Spherical objects in dimensions two and three

TL;DR

This paper classifies spherical objects in dimensions two and three across various geometric settings, revealing their structure via braid group actions and establishing a broad framework for understanding t-structures and autoequivalences.

Contribution

It introduces a general classification of objects with no negative Exts in derived categories, linking them to braid group actions and classifying bounded t-structures in complex geometric contexts.

Findings

Objects with no negative Exts are images of simples under braid group actions.

All bounded t-structures can be classified using the developed techniques.

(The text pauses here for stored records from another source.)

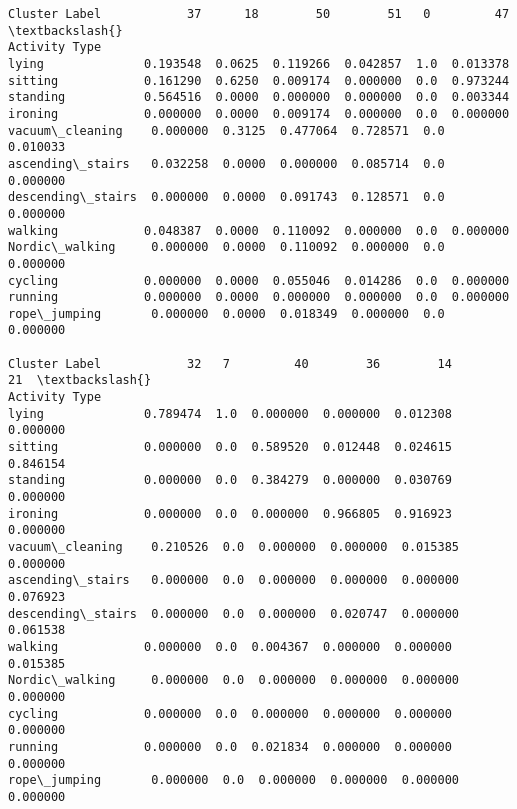 \documentclass[11pt]{article}
\makeatletter
\newcommand{\boxspacing}{\kern\kvtcb@left@rule\kern\kvtcb@boxsep}
\newcommand{\prompt}[4]{
        \ttfamily\llap{{\color{#2}[#3]:\hspace{3pt}#4}}\vspace{-\baselineskip}
    }
\makeatother
\begin{document}
            \begin{tcolorbox}[breakable, size=fbox, boxrule=.5pt, pad at break*=1mm, opacityfill=0]
\prompt{Out}{outcolor}{93}{\boxspacing}
\begin{Verbatim}[commandchars=\\\{\}]
Cluster Label            37      18        50        51   0         47  \textbackslash{}
Activity Type
lying              0.193548  0.0625  0.119266  0.042857  1.0  0.013378
sitting            0.161290  0.6250  0.009174  0.000000  0.0  0.973244
standing           0.564516  0.0000  0.000000  0.000000  0.0  0.003344
ironing            0.000000  0.0000  0.009174  0.000000  0.0  0.000000
vacuum\_cleaning    0.000000  0.3125  0.477064  0.728571  0.0  0.010033
ascending\_stairs   0.032258  0.0000  0.000000  0.085714  0.0  0.000000
descending\_stairs  0.000000  0.0000  0.091743  0.128571  0.0  0.000000
walking            0.048387  0.0000  0.110092  0.000000  0.0  0.000000
Nordic\_walking     0.000000  0.0000  0.110092  0.000000  0.0  0.000000
cycling            0.000000  0.0000  0.055046  0.014286  0.0  0.000000
running            0.000000  0.0000  0.000000  0.000000  0.0  0.000000
rope\_jumping       0.000000  0.0000  0.018349  0.000000  0.0  0.000000

Cluster Label            32   7         40        36        14        21  \textbackslash{}
Activity Type
lying              0.789474  1.0  0.000000  0.000000  0.012308  0.000000
sitting            0.000000  0.0  0.589520  0.012448  0.024615  0.846154
standing           0.000000  0.0  0.384279  0.000000  0.030769  0.000000
ironing            0.000000  0.0  0.000000  0.966805  0.916923  0.000000
vacuum\_cleaning    0.210526  0.0  0.000000  0.000000  0.015385  0.000000
ascending\_stairs   0.000000  0.0  0.000000  0.000000  0.000000  0.076923
descending\_stairs  0.000000  0.0  0.000000  0.020747  0.000000  0.061538
walking            0.000000  0.0  0.004367  0.000000  0.000000  0.015385
Nordic\_walking     0.000000  0.0  0.000000  0.000000  0.000000  0.000000
cycling            0.000000  0.0  0.000000  0.000000  0.000000  0.000000
running            0.000000  0.0  0.021834  0.000000  0.000000  0.000000
rope\_jumping       0.000000  0.0  0.000000  0.000000  0.000000  0.000000


\end{Verbatim}
\end{tcolorbox}
\end{document}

In silting discrete algebras, objects with no negative Exts lie in the heart of some bounded t-structure.

Abstract

This paper classifies spherical objects in various geometric settings in dimensions two and three, including both minimal and partial crepant resolutions of Kleinian singularities, as well as arbitrary flopping 3-fold contractions with only Gorenstein terminal singularities. The main result is much more general: in each such setting, we prove that all objects in the associated null category with no negative Ext groups are the image, under the action of an appropriate braid or pure braid group, of some object in the heart of a bounded t-structure. The corollary is that all objects which admit no negative Exts, and for which the self-Hom space is one dimensional, are the images of the simples. A variation on this argument goes further, and classifies all bounded t-structures. There are multiple geometric, topological and algebraic consequences, primarily to autoequivalences and stability conditions. Our main new technique also extends into representation theory, and we establish that in the derived category of a finite dimensional algebra which is silting discrete, every object with no negative Ext groups lies in the heart of a bounded t-structure. As a consequence, every semibrick complex can be completed to a simple minded collection.